▸ About this task
Which lines of the material contain the word "clear"? Show each one.
-------------------------
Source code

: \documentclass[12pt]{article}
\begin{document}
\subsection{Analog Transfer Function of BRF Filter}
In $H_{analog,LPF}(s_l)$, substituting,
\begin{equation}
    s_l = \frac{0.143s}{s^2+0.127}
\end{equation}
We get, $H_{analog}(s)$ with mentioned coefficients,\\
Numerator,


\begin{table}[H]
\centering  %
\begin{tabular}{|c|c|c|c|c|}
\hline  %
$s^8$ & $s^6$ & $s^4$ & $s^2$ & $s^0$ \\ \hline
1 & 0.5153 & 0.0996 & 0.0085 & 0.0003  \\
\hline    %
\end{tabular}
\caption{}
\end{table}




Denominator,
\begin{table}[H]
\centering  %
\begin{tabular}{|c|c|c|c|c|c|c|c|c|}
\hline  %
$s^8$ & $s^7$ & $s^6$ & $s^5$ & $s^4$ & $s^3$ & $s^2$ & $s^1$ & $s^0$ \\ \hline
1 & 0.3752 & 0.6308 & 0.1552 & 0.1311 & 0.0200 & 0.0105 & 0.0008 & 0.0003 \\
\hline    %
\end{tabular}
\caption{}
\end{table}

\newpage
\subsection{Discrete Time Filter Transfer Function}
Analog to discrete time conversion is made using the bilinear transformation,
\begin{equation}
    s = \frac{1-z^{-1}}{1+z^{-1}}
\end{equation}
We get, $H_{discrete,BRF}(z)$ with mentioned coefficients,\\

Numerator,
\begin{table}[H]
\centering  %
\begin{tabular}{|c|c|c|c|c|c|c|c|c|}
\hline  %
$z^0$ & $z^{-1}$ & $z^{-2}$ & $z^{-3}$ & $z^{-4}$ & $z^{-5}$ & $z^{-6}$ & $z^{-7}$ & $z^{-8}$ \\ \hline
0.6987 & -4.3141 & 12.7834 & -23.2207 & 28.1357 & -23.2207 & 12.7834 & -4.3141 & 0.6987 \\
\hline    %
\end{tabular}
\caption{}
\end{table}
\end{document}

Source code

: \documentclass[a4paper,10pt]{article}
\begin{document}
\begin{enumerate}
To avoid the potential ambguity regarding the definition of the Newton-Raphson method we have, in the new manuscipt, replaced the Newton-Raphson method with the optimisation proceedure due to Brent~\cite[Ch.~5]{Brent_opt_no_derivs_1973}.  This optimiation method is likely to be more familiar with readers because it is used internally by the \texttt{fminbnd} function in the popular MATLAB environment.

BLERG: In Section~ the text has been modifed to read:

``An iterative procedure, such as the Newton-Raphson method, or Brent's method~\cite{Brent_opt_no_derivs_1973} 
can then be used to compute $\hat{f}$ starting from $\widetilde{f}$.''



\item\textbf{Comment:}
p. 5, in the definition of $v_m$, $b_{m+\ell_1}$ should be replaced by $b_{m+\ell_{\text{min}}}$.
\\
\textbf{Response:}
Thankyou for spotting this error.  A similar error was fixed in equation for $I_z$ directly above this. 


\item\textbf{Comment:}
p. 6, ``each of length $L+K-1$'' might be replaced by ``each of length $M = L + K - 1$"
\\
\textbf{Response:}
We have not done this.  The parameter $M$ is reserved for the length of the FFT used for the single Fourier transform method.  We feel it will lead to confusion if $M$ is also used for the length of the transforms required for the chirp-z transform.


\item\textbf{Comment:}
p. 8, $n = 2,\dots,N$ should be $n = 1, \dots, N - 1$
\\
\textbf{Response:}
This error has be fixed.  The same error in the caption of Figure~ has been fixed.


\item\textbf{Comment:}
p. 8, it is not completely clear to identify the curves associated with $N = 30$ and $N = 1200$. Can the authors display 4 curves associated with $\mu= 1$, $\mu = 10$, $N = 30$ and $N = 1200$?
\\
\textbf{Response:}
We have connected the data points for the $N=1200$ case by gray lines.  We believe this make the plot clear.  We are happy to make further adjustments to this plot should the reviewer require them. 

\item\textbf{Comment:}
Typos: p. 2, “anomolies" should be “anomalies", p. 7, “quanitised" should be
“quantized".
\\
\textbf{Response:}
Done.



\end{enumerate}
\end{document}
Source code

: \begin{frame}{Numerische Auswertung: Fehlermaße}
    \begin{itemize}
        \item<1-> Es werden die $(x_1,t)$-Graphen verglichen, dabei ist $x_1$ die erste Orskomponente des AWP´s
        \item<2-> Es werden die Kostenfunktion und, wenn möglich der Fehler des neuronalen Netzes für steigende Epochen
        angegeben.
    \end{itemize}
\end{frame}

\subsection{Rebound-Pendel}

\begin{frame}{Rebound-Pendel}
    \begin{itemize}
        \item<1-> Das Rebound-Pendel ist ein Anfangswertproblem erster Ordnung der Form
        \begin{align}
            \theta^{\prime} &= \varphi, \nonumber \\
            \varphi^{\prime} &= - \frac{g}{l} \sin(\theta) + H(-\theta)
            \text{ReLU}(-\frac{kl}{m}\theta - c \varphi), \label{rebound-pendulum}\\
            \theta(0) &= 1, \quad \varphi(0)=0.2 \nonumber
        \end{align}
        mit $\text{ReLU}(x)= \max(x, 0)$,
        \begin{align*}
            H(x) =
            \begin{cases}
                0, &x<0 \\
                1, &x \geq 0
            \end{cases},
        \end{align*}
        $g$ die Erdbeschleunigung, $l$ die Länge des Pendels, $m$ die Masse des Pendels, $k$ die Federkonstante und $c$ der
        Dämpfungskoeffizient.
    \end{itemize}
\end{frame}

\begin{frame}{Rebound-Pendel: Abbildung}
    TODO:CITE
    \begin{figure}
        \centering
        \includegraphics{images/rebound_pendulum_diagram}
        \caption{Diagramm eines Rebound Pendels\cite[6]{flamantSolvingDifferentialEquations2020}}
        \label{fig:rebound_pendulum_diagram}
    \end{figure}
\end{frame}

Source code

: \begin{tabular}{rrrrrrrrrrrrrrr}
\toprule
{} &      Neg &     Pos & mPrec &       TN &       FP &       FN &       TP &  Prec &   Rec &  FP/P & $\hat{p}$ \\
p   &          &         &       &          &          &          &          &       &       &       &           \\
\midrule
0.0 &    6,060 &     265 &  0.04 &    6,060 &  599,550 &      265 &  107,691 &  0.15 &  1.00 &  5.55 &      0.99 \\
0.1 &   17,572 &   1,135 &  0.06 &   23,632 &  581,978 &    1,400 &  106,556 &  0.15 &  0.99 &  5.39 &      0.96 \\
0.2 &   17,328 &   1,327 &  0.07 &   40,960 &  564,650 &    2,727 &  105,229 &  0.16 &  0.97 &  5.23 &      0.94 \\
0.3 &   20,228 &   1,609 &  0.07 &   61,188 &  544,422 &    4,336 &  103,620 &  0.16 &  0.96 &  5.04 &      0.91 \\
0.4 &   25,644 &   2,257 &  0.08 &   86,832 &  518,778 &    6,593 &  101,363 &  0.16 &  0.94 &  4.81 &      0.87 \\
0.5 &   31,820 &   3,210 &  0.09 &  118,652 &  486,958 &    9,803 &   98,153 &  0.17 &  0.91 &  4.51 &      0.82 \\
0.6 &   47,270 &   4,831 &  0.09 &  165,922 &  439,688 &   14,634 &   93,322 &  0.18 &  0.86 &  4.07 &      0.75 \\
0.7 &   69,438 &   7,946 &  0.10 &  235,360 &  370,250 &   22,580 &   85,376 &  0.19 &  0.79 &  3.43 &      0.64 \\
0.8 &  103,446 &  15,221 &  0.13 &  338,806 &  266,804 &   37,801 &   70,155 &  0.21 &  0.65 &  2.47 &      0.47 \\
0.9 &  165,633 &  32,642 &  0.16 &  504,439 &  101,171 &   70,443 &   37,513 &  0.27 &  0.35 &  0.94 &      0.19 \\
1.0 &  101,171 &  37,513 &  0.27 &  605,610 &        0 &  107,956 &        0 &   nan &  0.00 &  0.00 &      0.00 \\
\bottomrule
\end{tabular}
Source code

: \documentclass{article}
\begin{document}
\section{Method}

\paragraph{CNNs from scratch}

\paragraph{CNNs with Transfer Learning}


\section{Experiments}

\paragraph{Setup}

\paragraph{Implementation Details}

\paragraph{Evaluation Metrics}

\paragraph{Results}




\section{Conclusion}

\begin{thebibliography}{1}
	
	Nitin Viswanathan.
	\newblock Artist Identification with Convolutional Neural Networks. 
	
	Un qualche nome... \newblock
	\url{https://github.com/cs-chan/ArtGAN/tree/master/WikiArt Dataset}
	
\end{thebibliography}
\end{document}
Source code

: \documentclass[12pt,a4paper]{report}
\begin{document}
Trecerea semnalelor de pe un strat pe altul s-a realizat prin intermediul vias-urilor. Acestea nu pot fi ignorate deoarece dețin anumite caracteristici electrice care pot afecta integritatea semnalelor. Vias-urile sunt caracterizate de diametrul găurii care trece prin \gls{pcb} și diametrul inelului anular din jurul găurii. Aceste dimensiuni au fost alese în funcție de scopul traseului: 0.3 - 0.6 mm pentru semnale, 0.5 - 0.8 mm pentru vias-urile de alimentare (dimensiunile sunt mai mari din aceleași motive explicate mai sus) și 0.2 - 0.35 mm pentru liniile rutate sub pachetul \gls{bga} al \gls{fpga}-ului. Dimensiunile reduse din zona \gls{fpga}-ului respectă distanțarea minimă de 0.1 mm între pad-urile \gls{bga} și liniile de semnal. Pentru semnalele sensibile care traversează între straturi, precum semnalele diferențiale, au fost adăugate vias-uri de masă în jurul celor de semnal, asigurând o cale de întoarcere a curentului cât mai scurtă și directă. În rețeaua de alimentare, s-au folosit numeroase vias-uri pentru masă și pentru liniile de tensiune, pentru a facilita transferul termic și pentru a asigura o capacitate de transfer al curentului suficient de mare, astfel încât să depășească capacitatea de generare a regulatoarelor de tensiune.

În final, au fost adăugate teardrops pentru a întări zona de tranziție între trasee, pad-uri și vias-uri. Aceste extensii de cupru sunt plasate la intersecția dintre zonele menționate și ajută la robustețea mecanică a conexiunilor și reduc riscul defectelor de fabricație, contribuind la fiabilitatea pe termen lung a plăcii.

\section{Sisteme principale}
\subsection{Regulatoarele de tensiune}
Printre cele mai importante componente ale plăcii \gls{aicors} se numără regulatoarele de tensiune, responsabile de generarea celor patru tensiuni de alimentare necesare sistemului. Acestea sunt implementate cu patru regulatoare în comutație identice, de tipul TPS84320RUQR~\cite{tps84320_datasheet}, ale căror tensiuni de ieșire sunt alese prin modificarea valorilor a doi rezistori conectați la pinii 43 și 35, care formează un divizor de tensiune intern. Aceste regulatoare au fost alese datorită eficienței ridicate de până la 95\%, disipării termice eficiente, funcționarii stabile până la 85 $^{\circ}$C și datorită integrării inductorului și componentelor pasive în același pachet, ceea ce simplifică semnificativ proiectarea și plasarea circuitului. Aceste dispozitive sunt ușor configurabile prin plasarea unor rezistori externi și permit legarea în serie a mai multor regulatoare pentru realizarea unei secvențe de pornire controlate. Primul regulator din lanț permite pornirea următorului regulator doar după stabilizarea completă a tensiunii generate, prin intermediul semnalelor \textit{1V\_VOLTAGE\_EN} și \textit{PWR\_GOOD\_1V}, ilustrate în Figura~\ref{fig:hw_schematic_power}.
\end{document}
-------------------------
▸ Completed task
p. 8, it is not completely clear to identify the curves associated with $N = 30$ and $N = 1200$. Can the authors display 4 curves associated with $\mu= 1$, $\mu = 10$, $N = 30$ and $N = 1200$?
We have connected the data points for the $N=1200$ case by gray lines.  We believe this make the plot clear.  We are happy to make further adjustments to this plot should the reviewer require them. 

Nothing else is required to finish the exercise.